Paul Chung was granted funding for the $750,000 drug Soliris for three months. His family is worried that will not be enough time for his kidneys to properly heal. Submitted photo

Lower Mainland family continues to fight for full Soliris coverage

Langley’s Paul Chung has been granted $750K drug for three months, but family fears it is not enough

The provincial government has approved funding of the $750K drug Soliris for another B.C. resident.

Paul Chung of Langley was given his first dose on Dec. 6 to treat Atypical Hemolytic Uremic Syndrome (aHUS), a rare, life-threatening blood disease.

This comes after a Nov. 20 announcement that the province will cover the cost of Soliris on a case-by-case basis — a decision prompted by a media storm when 23-year-old aHUS patient Shantee Anaquod made a public plea for help.

READ MORE: Langley teen seeks funding for $750,000 drug Soliris

But just how long Paul will receive the life-saving drug is still up in the air.

According to his brother, Peter Chung, Paul only has approval to take the drug for three months, and his family is worried that may not be long enough.

“We were very delighted to hear this news but there was one catch. The government will only provide it for the first three months and will decide to continue if — and only if — Paul’s kidney restores its full functionality so he can stop receiving dialysis,” Peter told the Langley Times.

“While we are very happy for Paul to receive Soliris, we … believe that three months are not enough for Paul to restore his kidney function and vanish aHUS. We are not sure where that ‘three months’ restriction came from, either, as there was no further explanation — but we are planning to find out the reasons behind this.”

READ MORE: Government approves funding of $750,000 drug for B.C. woman

Paul has been in and out of hospital since he was diagnosed with aHUS in August, and recently celebrated his 20th birthday in a hospital room.

Since his first couple doses of Soliris, he has seen some improvement. Paul has been more energetic, his LDH (lactate dehydrogenase) has returned to normal levels and he has been able to stay at home, Peter said.

His kidneys, however, have suffered severe damage from aHUS and he is still undergoing dialysis three times per week in Vancouver. It is unclear if the organs will fully recover, especially after Paul received an embolization to block a bleeding blood vessel.

“Good news is that this will stop the bleeding, however, since the vessel is blocked, the affected area of kidney will not be functioning anymore,” Peter said.

“This was very crucial for Paul because we wanted to maintain as much of (his) kidney (function) as possible.”

READ MORE: AHUS patient Shantee Anaquod is home for Christmas

Peter said he was told by aHUS Canada that Paul’s kidneys could have a better chance of recovering if he receives Soliris for a longer period of time.

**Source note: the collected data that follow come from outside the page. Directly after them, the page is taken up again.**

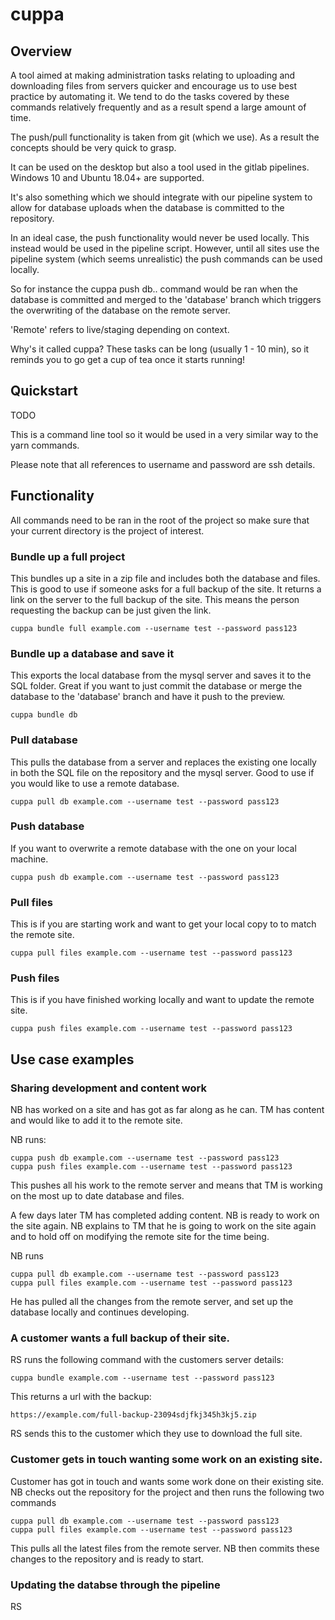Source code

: # cuppa


## Overview

A tool aimed at making administration tasks relating to uploading and downloading files from servers quicker
and encourage us to use best practice by automating it. We tend to do the tasks covered by these commands 
relatively frequently and as a result spend a large amount of time. 

The push/pull functionality is taken from git (which we use). As a result the concepts should be very quick to grasp.

It can be used on the desktop but also a tool used in the gitlab pipelines. Windows 10 and Ubuntu 18.04+ 
are supported.

It's also something which we should integrate with our pipeline system to allow for database uploads
when the database is committed to the repository.

In an ideal case, the push functionality would never be used locally. This instead would be used in
the pipeline script. However, until all sites use the pipeline system (which seems unrealistic) the
push commands can be used locally.

So for instance the cuppa push db.. command would be ran when the database is committed and merged to the
'database' branch which triggers the overwriting of the database on the remote server.

'Remote' refers to live/staging depending on context.

Why's it called cuppa? These tasks can be long  (usually 1 - 10 min), so it reminds you to go get a 
cup of tea once it starts running!

## Quickstart

TODO

This is a command line tool so it would be used in a very similar way to the yarn commands.

Please note that all references to username and password are ssh details.

## Functionality

All commands need to be ran in the root of the project so make sure that your current directory
is the project of interest.

### Bundle up a full project

This bundles up a site in a zip file and includes both the database and files.
This is good to use if someone asks for a full backup of the site. It returns a
link on the server to the full backup of the site. This means the person requesting
the backup can be just given the link.

    cuppa bundle full example.com --username test --password pass123

### Bundle up a database and save it

This exports the local database from the mysql server and saves it to the SQL folder. Great
if you want to just commit the database or merge the database to the 'database' branch and have it 
push to the preview.

    cuppa bundle db

### Pull database

This pulls the database from a server and replaces the existing one locally in both
the SQL file on the repository and the mysql server. 
Good to use if you would like to use a remote database.

    cuppa pull db example.com --username test --password pass123

### Push database

If you want to overwrite a remote database with the one on your local machine.

    cuppa push db example.com --username test --password pass123

### Pull files

This is if you are starting work and want to get your local copy to to match the remote site.

    cuppa pull files example.com --username test --password pass123

### Push files

This is if you have finished working locally and want to update the remote site.

    cuppa push files example.com --username test --password pass123

## Use case examples

### Sharing development and content work

NB has worked on a site and has got as far along as he can. TM has content and would like to add
it to the remote site.

NB runs:

    cuppa push db example.com --username test --password pass123
    cuppa push files example.com --username test --password pass123    

This pushes all his work to the remote server and means that TM is working on the most up to date
database and files.

A few days later TM has completed adding content. NB is ready to work on the site again. NB
explains to TM that he is going to work on the site again and to hold off on modifying the remote
site for the time being.

NB runs 

    cuppa pull db example.com --username test --password pass123
    cuppa pull files example.com --username test --password pass123    

He has pulled all the changes from the remote server, and set up the database
locally and continues developing.

### A customer wants a full backup of their site.

RS runs the following command with the customers server details:

    cuppa bundle example.com --username test --password pass123

This returns a url with the backup:
    
    https://example.com/full-backup-23094sdjfkj345h3kj5.zip

RS sends this to the customer which they use to download the full site.

### Customer gets in touch wanting some work on an existing site.

Customer has got in touch and wants some work done on their existing site. NB
checks out the repository for the project and then runs the following two commands

    cuppa pull db example.com --username test --password pass123
    cuppa pull files example.com --username test --password pass123

This pulls all the latest files from the remote server. NB then commits these changes to the repository
and is ready to start.


### Updating the databse through the pipeline

RS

“We are planning to fight against the B.C. government to give Paul more injections of Soliris,” Peter said. “And if this does not work out, we need to prepare Paul to apply for a kidney transplant. Usually kidney transplants are denied for aHUS patients because the disease reoccurs in the new kidney after the transplant at a very high rate. However, with Soliris injections, it has been proved that the reoccurrence is much lower. This will require us to submit another application for Soliris so we need to prepare for that as well.”

Peter said the process to get Paul into treatment has been extremely frustrating, especially after learning that patients with Paroxysmal nocturnal hemoglobinuria (PNH), which also is treated with Soliris, do not always have to jump through the same hoops.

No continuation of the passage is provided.